God have mercy on us; no one else will.

Electric images of his wife and daughters flocculated between the bars of a silver frame on his desk. He rubbed at a smooth, blunt jaw, trading its sight for their memory. And, in remembrance of them, he was struck by inspiration, by possibilities, by a decidedly new idea.

Yes… she hadn’t been into work for some time. And if interns were good for something, it was most certainly fetching things—or employees, as it were. Better reason still, if the intern really was staying, then he’d best get acquainted with the department’s horrors early on.

The Police Commander was rarely subtle in his dealings with himself—as with all his relationships he trusted implicitly that integrity would bind it together firmest. For the present, he beamed with self-satisfaction and flicked at the windows littering the plasmatic surface of his desk until he found his intern’s contact specs.

A few drums of his fingers later, and he had handed one Georgie Grey what was like as not the hardest task of the youth’s inconsiderable life.

 

 

Georgie Grey did not feel like she was on a mission. She did not, in fact, feel much like a schoolboy at all.

So far as Georgie Grey was concerned, carving a path from home to university when she reached her so-called adulthood and having to add the looming campus to the demesnes of the familiar… that had been torment enough. Commander Faruq, she knew, thought she was a brash and boastful youth, like her peers. But she was not, and could never be. Even now her heart was twitching alarmingly in her chest as though to shake itself free of the nightmare that was Econphilos. Econphilos: a city which, from birth, she had known better than to try and master entire, electing instead to let it keep her in the cage of its palm, in the few districts that life’s little vicissitudes wouldn’t let her hide from.

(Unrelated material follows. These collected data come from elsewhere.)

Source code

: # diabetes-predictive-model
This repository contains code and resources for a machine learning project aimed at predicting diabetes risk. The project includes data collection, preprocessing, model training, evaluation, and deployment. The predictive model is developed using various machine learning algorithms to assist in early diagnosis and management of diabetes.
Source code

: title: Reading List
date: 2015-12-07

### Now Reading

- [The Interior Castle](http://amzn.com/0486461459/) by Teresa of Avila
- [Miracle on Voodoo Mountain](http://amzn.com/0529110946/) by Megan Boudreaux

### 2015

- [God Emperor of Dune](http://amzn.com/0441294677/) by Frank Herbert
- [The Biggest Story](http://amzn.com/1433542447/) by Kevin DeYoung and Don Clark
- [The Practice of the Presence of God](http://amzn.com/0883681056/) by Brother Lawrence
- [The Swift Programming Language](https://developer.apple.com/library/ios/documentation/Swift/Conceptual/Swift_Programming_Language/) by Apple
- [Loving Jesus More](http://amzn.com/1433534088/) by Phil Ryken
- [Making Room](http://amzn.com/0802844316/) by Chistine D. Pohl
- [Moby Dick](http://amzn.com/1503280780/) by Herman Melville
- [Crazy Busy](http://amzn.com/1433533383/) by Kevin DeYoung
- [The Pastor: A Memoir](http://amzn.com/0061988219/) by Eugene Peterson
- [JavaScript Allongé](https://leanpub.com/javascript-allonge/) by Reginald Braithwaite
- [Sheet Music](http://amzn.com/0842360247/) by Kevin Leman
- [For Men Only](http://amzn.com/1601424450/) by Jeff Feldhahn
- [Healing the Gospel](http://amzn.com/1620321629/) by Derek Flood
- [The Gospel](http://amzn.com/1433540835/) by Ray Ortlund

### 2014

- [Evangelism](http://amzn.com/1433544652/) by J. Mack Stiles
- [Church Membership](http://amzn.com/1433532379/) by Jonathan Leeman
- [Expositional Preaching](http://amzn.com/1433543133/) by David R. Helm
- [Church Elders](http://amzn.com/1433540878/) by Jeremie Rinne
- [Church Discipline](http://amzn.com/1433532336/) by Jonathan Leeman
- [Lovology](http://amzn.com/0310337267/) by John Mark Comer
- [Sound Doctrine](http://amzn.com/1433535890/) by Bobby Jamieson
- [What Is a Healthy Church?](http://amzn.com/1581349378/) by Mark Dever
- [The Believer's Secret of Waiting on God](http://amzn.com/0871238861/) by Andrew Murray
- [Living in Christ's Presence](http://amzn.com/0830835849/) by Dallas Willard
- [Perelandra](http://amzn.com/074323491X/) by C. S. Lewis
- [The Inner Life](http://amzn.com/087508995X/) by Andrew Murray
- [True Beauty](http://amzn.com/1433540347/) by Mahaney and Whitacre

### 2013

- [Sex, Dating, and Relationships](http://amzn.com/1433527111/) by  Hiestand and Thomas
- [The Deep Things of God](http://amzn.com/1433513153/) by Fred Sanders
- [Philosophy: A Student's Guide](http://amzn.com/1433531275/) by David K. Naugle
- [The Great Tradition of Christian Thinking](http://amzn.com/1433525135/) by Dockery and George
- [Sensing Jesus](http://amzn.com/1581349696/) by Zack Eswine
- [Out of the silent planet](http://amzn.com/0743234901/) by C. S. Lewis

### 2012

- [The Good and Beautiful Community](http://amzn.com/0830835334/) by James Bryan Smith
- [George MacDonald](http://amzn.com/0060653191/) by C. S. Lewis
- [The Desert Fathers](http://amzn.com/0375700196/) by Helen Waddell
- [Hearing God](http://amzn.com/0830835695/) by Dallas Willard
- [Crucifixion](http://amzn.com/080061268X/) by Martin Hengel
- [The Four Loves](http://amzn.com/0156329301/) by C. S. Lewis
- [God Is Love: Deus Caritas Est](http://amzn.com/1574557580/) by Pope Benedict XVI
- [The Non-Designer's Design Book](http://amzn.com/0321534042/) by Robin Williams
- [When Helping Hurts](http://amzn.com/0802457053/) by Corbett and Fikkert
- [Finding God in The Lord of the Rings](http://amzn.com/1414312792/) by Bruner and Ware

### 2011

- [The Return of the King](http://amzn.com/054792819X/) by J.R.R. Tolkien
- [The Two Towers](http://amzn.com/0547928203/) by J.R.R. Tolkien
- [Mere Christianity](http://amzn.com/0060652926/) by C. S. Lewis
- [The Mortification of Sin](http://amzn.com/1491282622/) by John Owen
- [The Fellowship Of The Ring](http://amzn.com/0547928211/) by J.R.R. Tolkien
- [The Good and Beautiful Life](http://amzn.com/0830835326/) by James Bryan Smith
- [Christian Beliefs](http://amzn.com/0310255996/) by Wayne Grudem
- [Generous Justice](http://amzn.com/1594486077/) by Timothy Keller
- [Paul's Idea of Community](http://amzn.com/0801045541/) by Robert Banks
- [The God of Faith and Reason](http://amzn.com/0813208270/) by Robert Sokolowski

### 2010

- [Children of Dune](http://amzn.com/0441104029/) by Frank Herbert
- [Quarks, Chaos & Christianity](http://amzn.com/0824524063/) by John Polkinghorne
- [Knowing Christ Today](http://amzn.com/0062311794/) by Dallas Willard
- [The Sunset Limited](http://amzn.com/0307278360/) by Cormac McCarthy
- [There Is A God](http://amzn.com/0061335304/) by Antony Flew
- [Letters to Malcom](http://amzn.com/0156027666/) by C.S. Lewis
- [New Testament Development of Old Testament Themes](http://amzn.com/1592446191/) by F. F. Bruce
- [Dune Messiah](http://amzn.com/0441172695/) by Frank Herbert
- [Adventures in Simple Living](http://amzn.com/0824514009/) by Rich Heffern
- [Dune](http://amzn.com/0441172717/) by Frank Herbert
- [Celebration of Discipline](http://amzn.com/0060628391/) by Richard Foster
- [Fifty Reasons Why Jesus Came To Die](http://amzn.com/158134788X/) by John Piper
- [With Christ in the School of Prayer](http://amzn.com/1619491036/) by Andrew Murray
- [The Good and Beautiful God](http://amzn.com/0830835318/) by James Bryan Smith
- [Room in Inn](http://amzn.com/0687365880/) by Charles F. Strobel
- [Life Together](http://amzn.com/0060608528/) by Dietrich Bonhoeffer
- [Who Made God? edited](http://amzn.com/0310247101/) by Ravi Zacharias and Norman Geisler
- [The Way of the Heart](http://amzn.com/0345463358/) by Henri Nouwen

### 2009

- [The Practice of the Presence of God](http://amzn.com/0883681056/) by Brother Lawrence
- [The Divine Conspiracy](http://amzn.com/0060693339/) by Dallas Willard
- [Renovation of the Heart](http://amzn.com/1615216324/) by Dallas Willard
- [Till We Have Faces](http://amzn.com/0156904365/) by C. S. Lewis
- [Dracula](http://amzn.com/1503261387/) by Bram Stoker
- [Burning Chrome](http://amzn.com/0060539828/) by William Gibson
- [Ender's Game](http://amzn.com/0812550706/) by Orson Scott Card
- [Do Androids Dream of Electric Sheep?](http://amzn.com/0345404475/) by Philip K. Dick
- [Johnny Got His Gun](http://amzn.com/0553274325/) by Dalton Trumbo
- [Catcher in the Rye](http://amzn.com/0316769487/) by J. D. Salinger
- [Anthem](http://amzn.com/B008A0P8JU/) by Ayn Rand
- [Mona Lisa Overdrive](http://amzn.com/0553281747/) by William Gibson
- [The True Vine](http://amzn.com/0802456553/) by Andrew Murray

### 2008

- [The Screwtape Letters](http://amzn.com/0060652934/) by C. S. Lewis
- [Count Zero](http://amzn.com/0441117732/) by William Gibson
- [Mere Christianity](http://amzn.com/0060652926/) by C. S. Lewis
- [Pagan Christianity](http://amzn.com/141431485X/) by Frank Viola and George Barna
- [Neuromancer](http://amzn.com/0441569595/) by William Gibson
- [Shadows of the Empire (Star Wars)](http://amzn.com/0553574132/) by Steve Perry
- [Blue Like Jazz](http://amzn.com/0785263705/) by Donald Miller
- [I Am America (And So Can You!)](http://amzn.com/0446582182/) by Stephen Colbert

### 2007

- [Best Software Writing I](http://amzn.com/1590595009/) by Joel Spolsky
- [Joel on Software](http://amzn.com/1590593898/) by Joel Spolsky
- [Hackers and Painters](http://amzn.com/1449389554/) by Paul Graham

Faruq’s impromptu missive and its binary demands near killed her. Not only was he driving her away from her meticulously plotted route to his office, but the task he’d given her was as terrible as they came.

She reeled and swayed as a perambulator belt trundled her along. She reeled, and she gawked desperately at the directions her Wisp© Watch was projecting over her palm, tapping occasionally at one of the callouses marring skin and screen to plead again with her inbox to send a change of orders, cancellation—mercy.

It was to no avail. Her Wisp© instructed her to step off Econphilos’ gliding thoroughfares. She tried to avoid staring down at the auto-traffic a city story below and carry on. Vertigo plowed her stomach. When it passed her recovery was not at all evident to the crush of anons surrounding her. Georgie’s long, lanky legs and disproportionately thick trunk always swayed with perfect, permanent imbalance. There were times, like now, when she loathed them.

Econphilos, Mars’ triumphantly self-asserting capitol, did not welcome the intern’s eager but awkward smile or round cheeks. It didn’t welcome her at all. She’d been ordered to head into the 15th District, too oft dubbed Gallows, and it, too, didn’t believe in her ilk, in well-tended offspring careworn to fragility.

She knew this in a vague, unformed, mostly instinctive sense.

She wished that her boss, too, knew. But every time she tried to think up an excuse to give the earthy dark visage that lowered at her from his LifeWeb profile all her feelings unraveled, and she felt she could do nothing but babble if she tried to explain herself.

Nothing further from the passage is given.